Inzwischen ist der Musikmarkt leergefegt. Neue Comedyautoren sind auch nicht in Sicht. Das Kabarett ist tot. Wenn ehemalige Sportstars schreiben, dann klingt das ungefähr so wie die Versuche der Fußball-Nationalmannschaft einen Musik-Hit aufzunehmen. Die deutschen Buchverlage fahnden jetzt nach einer neuen Szene. Dabei sind sie aufs Theater gestoßen. Das ist irgendwie naheliegend. Schließlich gehört das Drama neben der Prosa und der Lyrik zu den drei literarischen Kerngattungen. Den Anfang im Buch-Business dieser Tage machten die Schauspieler, wie der sehr erfolgreiche Joachim Meyerhoff, der in „Wann wird es endlich wieder so wie es nie war“ über den Sohn eines Psychiaters in einer Klinik berichtet.
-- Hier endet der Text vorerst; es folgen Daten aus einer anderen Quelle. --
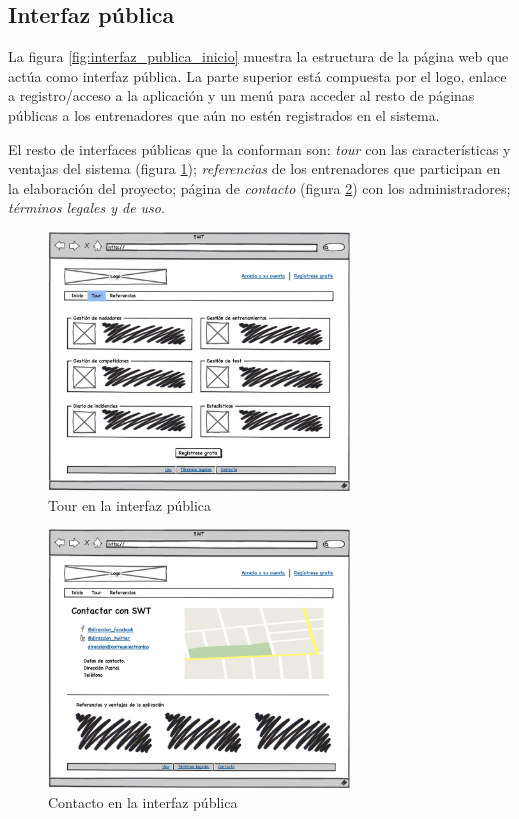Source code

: 	\subsection{Interfaz pública} %
		\label{sub:interfaz_publica}
		
		La figura \ref{fig:interfaz_publica_inicio} muestra la estructura de la página web que actúa como interfaz pública. La parte superior está compuesta por el logo, enlace a registro/acceso a la aplicación y un menú para acceder al resto de páginas públicas a los entrenadores que aún no estén registrados en el sistema.
			
		El resto de interfaces públicas que la conforman son: {\it tour} con las características y ventajas del sistema (figura \ref{fig:interfaz_publica_tour}); {\it referencias} de los entrenadores que participan en la elaboración del proyecto; página de {\it contacto} (figura \ref{fig:interfaz_publica_contacto}) con los administradores; {\it términos legales y de uso}. 
		
		\begin{figure}[H]
		  \centering
		    \includegraphics[width=8cm]{./eps/2_Tour.eps}
		  \caption{Tour en la interfaz pública}
		  \label{fig:interfaz_publica_tour}
		\end{figure}

		\begin{figure}[H]
		  \centering
		    \includegraphics[width=8cm]{./eps/3_Contacto.eps}
		  \caption{Contacto en la interfaz pública}
		  \label{fig:interfaz_publica_contacto}
		\end{figure}

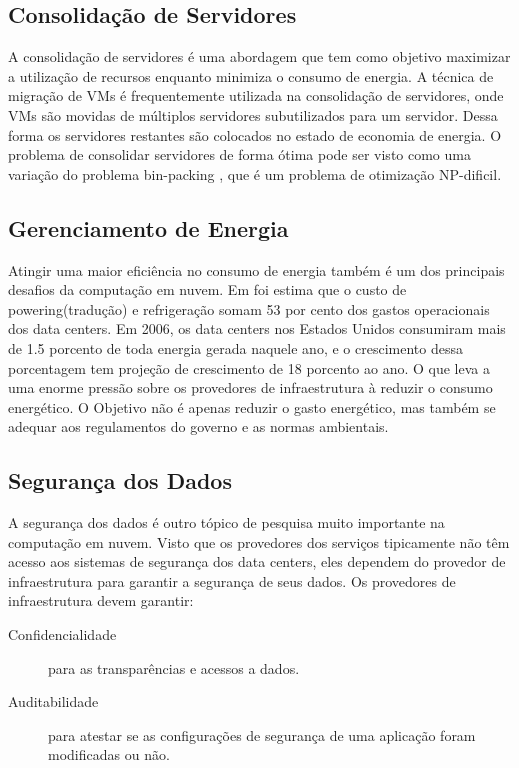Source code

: 	\subsection{Consolidação de Servidores}
	A consolidação de servidores é uma abordagem que tem como objetivo maximizar a utilização de recursos enquanto minimiza o consumo de energia. A técnica de migração de VMs é frequentemente utilizada na consolidação de servidores, onde VMs são movidas de múltiplos servidores subutilizados para um servidor. Dessa forma os servidores restantes são colocados no estado de economia de energia. O problema de consolidar servidores de forma ótima pode ser visto como uma variação do problema bin-packing \cite{Chekuri:1999}, que é um problema de otimização NP-dificil.
	
	\subsection{Gerenciamento de Energia}
	Atingir uma maior eficiência no consumo de energia também é um dos principais desafios da computação em nuvem. Em \cite{Hamilton} foi estima que o custo de powering(tradução) e refrigeração somam 53 por cento dos gastos operacionais dos data centers. Em 2006, os data centers nos Estados Unidos consumiram mais de 1.5 porcento de toda energia gerada naquele ano, e o crescimento dessa porcentagem tem projeção de crescimento de 18 porcento ao ano. O que leva a uma enorme pressão sobre os provedores de infraestrutura à reduzir o consumo energético. O Objetivo não é apenas reduzir o gasto energético, mas também se adequar aos regulamentos do governo e as normas ambientais. 
	
	\subsection{Segurança dos Dados}
	A segurança dos dados é outro tópico de pesquisa muito importante na computação em nuvem. Visto que os provedores dos serviços tipicamente não têm acesso aos sistemas de segurança dos data centers, eles dependem do provedor de infraestrutura para garantir a segurança de seus dados. Os provedores de infraestrutura devem garantir:
	\begin{description}
		\item[Confidencialidade] para as transparências e acessos a dados.
		\item[Auditabilidade] para atestar se as configurações de segurança de uma aplicação foram modificadas ou não.  
	\end{description}	 
	

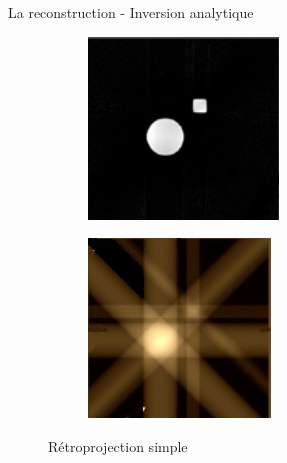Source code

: \documentclass{beamer}
\begin{document}
\begin{frame}{La reconstruction - Inversion analytique}
    \begin{figure}[t]
        \centering
        \begin{subfigure}[b]{0.42\textwidth}
            \includegraphics[width=\textwidth]{retrop.png}
        \end{subfigure}
        \qquad \qquad 
        \pause
        \begin{subfigure}[b]{0.42\textwidth}
            \includegraphics[width=\textwidth]{retrop_simple copie.jpeg}
        \end{subfigure}
        \caption{Rétroprojection simple}
    \end{figure}
\end{frame}
\end{document}
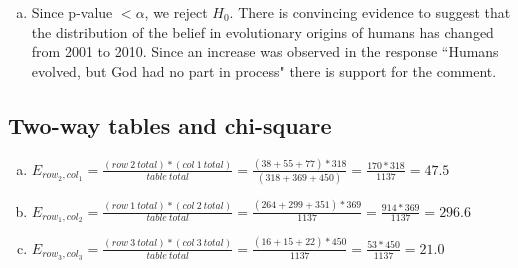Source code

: {{\begin{enumerate}[(a)]
\begin{align*}
\chi^2 &= \sum \frac{(O - E)^2}{E} =  \frac{(387 - 377)^2} {377} + \frac{(163 - 122)^2} {122} + \frac{(408 - 459)^2} {459} + \frac{(61 - 61)^2}{61} = 19.71 \\
df &= k - 1 = 4 - 1 = 3 \\
p-value &< 0.001
\end{align*}
\item Since p-value $< \alpha$, we reject $H_0$. There is convincing evidence to suggest that the distribution of the belief in evolutionary origins of humans has changed from 2001 to 2010. Since an increase was observed in the response ``Humans evolved, but God had no part in process" there is support for the comment.
\end{enumerate}
}
}


%

\subsection{Two-way tables and chi-square}

{
{
\begin{enumerate}[(a)]
\item $E_{row_2, col_1} = \frac{(row~2~total)*(col~1~total)}{table~total} = \frac{(38+55+77) * 318}{(318+369+450)} = \frac{170 * 318}{1137} = 47.5$
\item $E_{row_1, col_2} = \frac{(row~1~total)*(col~2~total)}{table~total} = \frac{(264+299+351) * 369}{1137} = \frac{914 * 369}{1137} = 296.6$
\item $E_{row_3, col_3} = \frac{(row~3~total)*(col~3~total)}{table~total} = \frac{(16+15+22) * 450}{1137} = \frac{53 * 450}{1137} = 21.0$
\end{enumerate}
}
}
Woher kommt das neue Interesse einiger (nicht aller) Verlage an den deutschen Theatermachern? – Interviewpartner und Stichwortgeber dieses Zündfunk Generators sind
- Christina Zintl, Dramaturgin des Berliner Theatertreffens
- Wolfram Lotz, Autor des Stücks „Die lächerliche Finsternis“
- Sibylle Berg, die mit ihrem Stück „Und jetzt: die Welt“ über Weiblichkeit und Whatsapp-Kommunikationen schreibt
- Jo Lendle, Hanser-Verleger, Schriftsteller, Theatergänger und Skeptiker
- Enno Stahl und Ingar Solty, Initiatoren der Tagung „Schriftsteller – Kapitalismus – Kritik“
- Jessica Glause, Regisseurin und „radikal jung“-Publikumspreisgewinnerin 2015
- Tobias Philippen von Theateragentur und -verlag „schaefersphilippen“ in Köln
- Florian Kessler, ZEIT-Feuilletonist und Hanser-Lektor
- Ferdinand Schmalz, Autor von „Dosenfleisch“ und „Am Beispiel der Butter“
- Joachim Meyerhoff, Schauspieler und Bestsellerautor
„Ich war letzten am Staatstheater in Mainz und da standen wir so für dem Haus, das auch sehr zentral gelegen ist und haben gedacht: Eigentlich ist es toll, dass die Gesellschaft nach allem sparen und so weiter zum Trotz sich das leistet, dass man da die Möglichkeit hat ein bisschen frei zu denken, aus dem Kapitalzyklus rauszutreten und Projekte zu machen.“ (Tobias Philippen/schaefersphilippen Köln)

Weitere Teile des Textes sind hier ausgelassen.